Comme si les difficultés qui s’abattent sur les entreprises ne suffisaient pas… A la flambée des prix de l’électricité et du gaz, à la pénurie de semi-conducteurs et aux tensions sur plusieurs matières premières s’ajoute une menace, plus lointaine mais inquiétante : une raréfaction de l’eau. La sécheresse de ces dernières semaines vient de rappeler aux entreprises que, si elles peuvent puiser dans cette ressource, elles ont aussi le devoir d’en faire un usage rigoureux.
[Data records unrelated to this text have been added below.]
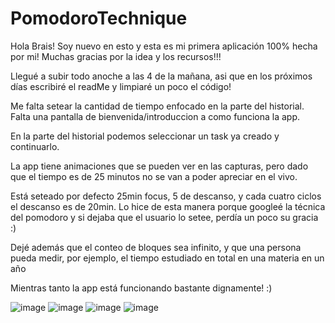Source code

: # PomodoroTechnique

Hola Brais! Soy nuevo en esto y esta es mi primera aplicación 100% hecha por mi! Muchas gracias por la idea y los recursos!!!

Llegué a subir todo anoche a las 4 de la mañana, asi que en los próximos días escribiré el readMe y limpiaré un poco el código! 

Me falta setear la cantidad de tiempo enfocado en la parte del historial.
Falta una pantalla de bienvenida/introduccion a como funciona la app.

En la parte del historial podemos seleccionar un task ya creado y continuarlo.

La app tiene animaciones que se pueden ver en las capturas, pero dado que el tiempo es de 25 minutos no se van a poder apreciar en el vivo.

Está seteado por defecto 25min focus, 5 de descanso, y cada cuatro ciclos el descanso es de 20min. Lo hice de esta manera porque googleé la técnica del pomodoro y si dejaba que el usuario lo setee, perdía un poco su gracia :)

Dejé además que el conteo de bloques sea infinito, y que una persona pueda medir, por ejemplo, el tiempo estudiado en total en una materia en un año

Mientras tanto la app está funcionando bastante dignamente! :)

![image](https://user-images.githubusercontent.com/40278289/166502445-1f41e70b-2085-4968-b855-ebd181da81cd.png)
![image](https://user-images.githubusercontent.com/40278289/166502696-26e84d52-bd47-4866-bc13-4fbeea830c11.png)
![image](https://user-images.githubusercontent.com/40278289/166503179-8bed6a7a-2ddf-4ff3-8166-a3cee7ad0562.png)
![image](https://user-images.githubusercontent.com/40278289/166503307-6fe52e1b-312b-4a83-bd68-e145d5280a24.png)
L’industrie française consomme 2,5 milliards de mètres cubes par an, soit 8 % du total des prélèvements dans les nappes phréatiques et les cours d’eau. Le gouvernement n’a enregistré aucune remontée d’entreprises privées d’eau, même s’il a dû imposer des restrictions dans certaines zones au plus fort de la sécheresse. Toutefois, plusieurs secteurs particulièrement consommateurs sont exposés au risque de futures pénuries, selon le ministère de la transition écologique : l’industrie chimique (pétrochimie, phytosanitaire, pharmacie…), qui représente de 25 % à 30 % des prélèvements, les papetiers (10 %) et l’agroalimentaire (8 %), notamment les produits laitiers et les brasseurs.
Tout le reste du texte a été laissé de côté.